▸ **Problem to work on**
Give back exactly the stretch of data below from the line holding "ada di folder c:\repoku" through the line holding "7. Silahkan browse ke http://localhost/svn/", both ends included, and leave the remaining lines out.
------ Given data ------
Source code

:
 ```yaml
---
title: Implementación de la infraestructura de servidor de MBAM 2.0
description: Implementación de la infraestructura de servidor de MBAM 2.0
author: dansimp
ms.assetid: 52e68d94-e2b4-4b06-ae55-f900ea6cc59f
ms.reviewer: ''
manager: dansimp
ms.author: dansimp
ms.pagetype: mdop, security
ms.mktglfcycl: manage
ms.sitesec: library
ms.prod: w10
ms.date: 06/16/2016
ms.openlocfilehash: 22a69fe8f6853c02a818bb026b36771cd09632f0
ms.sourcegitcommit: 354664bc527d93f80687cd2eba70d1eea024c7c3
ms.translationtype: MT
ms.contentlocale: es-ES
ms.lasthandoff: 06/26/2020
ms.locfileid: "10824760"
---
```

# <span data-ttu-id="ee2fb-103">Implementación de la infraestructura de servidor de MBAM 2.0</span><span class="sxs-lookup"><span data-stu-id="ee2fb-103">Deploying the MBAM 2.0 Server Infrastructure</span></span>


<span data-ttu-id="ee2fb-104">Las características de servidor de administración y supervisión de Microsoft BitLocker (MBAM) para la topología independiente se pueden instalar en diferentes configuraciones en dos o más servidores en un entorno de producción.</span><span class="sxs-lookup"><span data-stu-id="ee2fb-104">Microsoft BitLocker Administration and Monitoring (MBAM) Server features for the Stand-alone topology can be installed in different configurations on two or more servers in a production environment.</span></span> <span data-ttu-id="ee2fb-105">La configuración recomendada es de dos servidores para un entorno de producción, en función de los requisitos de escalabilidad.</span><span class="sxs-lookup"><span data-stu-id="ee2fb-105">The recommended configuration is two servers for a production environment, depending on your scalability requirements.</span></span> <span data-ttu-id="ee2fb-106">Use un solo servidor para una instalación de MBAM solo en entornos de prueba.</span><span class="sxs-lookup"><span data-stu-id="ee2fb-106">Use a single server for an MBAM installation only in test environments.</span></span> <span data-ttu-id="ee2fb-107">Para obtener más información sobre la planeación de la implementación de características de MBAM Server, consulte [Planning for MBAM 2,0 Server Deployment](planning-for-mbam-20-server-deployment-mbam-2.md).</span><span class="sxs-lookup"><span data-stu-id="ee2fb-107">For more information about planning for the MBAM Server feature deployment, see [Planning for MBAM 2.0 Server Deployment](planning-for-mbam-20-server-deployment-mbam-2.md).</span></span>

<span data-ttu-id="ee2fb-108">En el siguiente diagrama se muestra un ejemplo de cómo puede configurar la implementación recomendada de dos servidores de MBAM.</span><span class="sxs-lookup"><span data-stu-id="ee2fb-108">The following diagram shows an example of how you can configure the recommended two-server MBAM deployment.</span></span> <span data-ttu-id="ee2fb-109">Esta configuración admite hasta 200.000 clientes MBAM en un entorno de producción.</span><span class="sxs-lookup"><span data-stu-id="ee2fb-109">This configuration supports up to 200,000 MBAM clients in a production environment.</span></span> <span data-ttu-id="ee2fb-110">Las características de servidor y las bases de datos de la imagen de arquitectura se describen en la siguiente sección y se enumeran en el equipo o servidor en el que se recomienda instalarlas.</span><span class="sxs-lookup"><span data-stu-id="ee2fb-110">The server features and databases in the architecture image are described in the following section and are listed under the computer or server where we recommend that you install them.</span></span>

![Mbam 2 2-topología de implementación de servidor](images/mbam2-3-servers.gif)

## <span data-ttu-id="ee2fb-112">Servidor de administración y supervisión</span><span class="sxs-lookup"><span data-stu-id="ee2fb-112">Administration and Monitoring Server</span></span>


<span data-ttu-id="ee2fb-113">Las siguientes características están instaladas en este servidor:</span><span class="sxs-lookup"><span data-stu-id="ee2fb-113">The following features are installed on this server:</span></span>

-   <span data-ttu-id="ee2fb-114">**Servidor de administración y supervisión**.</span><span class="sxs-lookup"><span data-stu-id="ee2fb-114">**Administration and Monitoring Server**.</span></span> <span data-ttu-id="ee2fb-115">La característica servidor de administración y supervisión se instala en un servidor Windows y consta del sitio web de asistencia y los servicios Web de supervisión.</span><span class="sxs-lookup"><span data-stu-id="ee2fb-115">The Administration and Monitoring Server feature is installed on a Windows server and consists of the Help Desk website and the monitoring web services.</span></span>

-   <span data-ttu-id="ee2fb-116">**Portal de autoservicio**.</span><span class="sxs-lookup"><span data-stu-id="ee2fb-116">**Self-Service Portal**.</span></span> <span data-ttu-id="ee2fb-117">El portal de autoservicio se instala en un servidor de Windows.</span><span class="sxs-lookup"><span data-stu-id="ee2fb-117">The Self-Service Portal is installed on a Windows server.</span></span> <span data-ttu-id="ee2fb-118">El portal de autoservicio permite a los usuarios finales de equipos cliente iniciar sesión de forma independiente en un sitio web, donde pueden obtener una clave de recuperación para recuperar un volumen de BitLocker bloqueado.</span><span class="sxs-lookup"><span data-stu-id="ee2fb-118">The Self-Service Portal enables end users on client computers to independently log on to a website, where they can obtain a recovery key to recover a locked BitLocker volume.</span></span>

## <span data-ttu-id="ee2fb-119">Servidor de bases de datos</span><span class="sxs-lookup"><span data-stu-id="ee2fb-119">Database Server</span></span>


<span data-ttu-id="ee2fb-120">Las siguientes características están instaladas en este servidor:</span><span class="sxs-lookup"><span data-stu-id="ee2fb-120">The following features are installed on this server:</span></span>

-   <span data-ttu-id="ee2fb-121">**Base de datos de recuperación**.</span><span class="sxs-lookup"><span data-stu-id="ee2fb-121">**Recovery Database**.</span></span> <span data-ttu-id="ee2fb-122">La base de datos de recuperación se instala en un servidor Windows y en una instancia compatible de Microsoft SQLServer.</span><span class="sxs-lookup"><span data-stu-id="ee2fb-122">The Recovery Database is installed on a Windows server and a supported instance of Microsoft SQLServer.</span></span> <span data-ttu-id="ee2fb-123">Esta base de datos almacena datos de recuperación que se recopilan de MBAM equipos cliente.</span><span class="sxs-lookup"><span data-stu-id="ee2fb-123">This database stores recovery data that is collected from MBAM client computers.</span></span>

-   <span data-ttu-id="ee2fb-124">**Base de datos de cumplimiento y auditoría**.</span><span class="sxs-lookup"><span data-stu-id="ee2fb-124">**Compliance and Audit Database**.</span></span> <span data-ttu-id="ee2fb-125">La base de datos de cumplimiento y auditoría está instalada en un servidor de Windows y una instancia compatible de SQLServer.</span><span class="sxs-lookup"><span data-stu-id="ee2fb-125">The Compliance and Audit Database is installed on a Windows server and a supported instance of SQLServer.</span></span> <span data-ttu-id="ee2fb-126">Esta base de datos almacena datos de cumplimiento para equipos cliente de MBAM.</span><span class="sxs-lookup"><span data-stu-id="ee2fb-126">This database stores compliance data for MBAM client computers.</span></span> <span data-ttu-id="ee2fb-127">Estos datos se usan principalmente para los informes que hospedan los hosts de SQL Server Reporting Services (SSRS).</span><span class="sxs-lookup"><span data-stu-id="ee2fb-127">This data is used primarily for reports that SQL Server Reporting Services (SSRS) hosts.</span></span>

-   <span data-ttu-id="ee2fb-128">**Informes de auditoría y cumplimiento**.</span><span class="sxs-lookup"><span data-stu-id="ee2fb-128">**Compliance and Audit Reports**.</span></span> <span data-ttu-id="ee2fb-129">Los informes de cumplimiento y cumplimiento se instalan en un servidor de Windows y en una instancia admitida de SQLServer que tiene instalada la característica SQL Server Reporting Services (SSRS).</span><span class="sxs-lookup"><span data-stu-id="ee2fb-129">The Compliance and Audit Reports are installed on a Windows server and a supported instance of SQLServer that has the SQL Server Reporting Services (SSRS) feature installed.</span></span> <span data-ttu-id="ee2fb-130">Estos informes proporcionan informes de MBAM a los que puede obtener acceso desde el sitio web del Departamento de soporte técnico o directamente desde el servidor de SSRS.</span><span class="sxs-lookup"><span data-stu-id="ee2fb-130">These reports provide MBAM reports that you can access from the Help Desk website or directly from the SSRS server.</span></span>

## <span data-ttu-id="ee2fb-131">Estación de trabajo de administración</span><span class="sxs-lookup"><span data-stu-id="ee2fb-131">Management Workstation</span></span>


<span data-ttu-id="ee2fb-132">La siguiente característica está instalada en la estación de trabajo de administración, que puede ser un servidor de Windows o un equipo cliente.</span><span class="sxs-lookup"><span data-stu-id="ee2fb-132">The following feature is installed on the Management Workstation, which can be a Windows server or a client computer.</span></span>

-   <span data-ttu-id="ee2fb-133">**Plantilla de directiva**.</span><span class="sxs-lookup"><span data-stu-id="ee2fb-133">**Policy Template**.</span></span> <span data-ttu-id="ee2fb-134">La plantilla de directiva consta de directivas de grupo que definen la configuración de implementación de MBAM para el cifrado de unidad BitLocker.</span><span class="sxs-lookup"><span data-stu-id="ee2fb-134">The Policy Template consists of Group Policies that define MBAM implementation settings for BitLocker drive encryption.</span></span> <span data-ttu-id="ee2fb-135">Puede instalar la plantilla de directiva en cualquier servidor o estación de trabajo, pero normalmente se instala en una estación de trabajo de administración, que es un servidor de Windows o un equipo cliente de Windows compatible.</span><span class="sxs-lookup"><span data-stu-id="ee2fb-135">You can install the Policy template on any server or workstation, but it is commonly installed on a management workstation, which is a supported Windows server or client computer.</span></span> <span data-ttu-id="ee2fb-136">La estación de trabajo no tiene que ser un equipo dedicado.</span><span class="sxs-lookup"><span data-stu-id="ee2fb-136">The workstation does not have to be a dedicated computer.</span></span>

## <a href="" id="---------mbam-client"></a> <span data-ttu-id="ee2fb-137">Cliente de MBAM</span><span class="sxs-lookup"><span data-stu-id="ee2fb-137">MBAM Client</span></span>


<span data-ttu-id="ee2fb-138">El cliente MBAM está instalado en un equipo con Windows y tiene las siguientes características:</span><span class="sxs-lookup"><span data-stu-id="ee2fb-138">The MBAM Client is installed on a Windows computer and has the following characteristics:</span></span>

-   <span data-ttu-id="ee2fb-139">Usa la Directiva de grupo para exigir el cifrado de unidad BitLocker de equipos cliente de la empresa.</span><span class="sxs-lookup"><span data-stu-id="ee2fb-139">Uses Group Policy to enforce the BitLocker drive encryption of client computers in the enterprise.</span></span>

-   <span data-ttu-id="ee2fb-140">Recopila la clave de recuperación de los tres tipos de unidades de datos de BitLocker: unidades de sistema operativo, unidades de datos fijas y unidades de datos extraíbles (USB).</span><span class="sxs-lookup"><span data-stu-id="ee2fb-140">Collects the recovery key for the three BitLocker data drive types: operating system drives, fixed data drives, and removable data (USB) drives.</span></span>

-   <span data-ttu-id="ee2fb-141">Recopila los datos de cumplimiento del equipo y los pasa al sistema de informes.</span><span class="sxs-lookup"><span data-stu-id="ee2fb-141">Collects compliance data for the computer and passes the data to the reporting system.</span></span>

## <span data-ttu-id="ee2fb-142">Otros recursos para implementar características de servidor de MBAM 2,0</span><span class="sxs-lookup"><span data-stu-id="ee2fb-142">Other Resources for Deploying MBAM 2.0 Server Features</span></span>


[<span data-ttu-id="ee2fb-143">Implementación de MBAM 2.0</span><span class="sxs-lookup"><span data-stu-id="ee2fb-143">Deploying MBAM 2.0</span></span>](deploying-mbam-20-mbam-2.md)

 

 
------
------ Given data ------
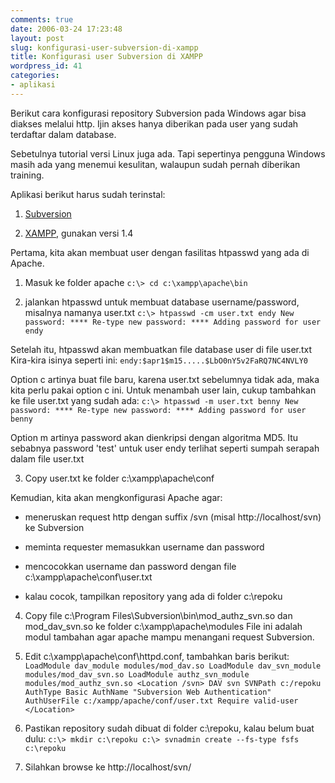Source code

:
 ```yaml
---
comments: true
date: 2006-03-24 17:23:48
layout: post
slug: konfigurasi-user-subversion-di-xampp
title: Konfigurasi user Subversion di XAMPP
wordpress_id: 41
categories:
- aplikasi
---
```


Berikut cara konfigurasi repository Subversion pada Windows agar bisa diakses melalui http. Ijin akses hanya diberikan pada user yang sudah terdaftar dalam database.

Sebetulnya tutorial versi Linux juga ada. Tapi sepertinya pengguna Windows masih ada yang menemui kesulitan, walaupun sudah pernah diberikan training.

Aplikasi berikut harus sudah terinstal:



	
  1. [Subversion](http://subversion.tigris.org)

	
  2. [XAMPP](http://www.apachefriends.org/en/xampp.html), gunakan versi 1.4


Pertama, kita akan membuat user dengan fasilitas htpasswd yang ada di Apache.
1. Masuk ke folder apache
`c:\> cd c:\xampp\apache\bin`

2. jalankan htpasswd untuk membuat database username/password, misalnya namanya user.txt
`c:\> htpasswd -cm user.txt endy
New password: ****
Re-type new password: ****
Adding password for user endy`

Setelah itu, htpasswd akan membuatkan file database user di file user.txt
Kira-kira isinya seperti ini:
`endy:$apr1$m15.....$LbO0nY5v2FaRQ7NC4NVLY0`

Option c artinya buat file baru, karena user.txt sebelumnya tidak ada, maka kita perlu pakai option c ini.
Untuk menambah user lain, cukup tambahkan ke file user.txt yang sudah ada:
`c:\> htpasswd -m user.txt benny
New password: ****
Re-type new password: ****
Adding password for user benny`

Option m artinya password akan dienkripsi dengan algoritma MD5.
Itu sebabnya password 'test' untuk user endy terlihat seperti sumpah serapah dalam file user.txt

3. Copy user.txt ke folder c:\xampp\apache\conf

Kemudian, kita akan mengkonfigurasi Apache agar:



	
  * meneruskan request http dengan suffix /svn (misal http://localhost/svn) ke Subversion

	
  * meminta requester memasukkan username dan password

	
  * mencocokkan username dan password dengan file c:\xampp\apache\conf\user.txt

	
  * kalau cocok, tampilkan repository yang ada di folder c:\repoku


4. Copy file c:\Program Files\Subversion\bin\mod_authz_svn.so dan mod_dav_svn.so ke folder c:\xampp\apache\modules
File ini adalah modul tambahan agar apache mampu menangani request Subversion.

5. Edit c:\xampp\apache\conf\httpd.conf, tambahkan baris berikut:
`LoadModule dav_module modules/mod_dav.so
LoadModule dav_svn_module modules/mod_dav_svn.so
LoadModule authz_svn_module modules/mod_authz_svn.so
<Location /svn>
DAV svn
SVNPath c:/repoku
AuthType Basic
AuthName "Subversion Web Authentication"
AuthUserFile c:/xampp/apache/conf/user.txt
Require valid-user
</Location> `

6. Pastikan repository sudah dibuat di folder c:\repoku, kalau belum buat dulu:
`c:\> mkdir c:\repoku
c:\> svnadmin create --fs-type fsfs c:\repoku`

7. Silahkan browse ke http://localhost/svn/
------
▸ **Result of the task**
  * kalau cocok, tampilkan repository yang ada di folder c:\repoku


4. Copy file c:\Program Files\Subversion\bin\mod_authz_svn.so dan mod_dav_svn.so ke folder c:\xampp\apache\modules
File ini adalah modul tambahan agar apache mampu menangani request Subversion.

5. Edit c:\xampp\apache\conf\httpd.conf, tambahkan baris berikut:
`LoadModule dav_module modules/mod_dav.so
LoadModule dav_svn_module modules/mod_dav_svn.so
LoadModule authz_svn_module modules/mod_authz_svn.so
<Location /svn>
DAV svn
SVNPath c:/repoku
AuthType Basic
AuthName "Subversion Web Authentication"
AuthUserFile c:/xampp/apache/conf/user.txt
Require valid-user
</Location> `

6. Pastikan repository sudah dibuat di folder c:\repoku, kalau belum buat dulu:
`c:\> mkdir c:\repoku
c:\> svnadmin create --fs-type fsfs c:\repoku`

7. Silahkan browse ke http://localhost/svn/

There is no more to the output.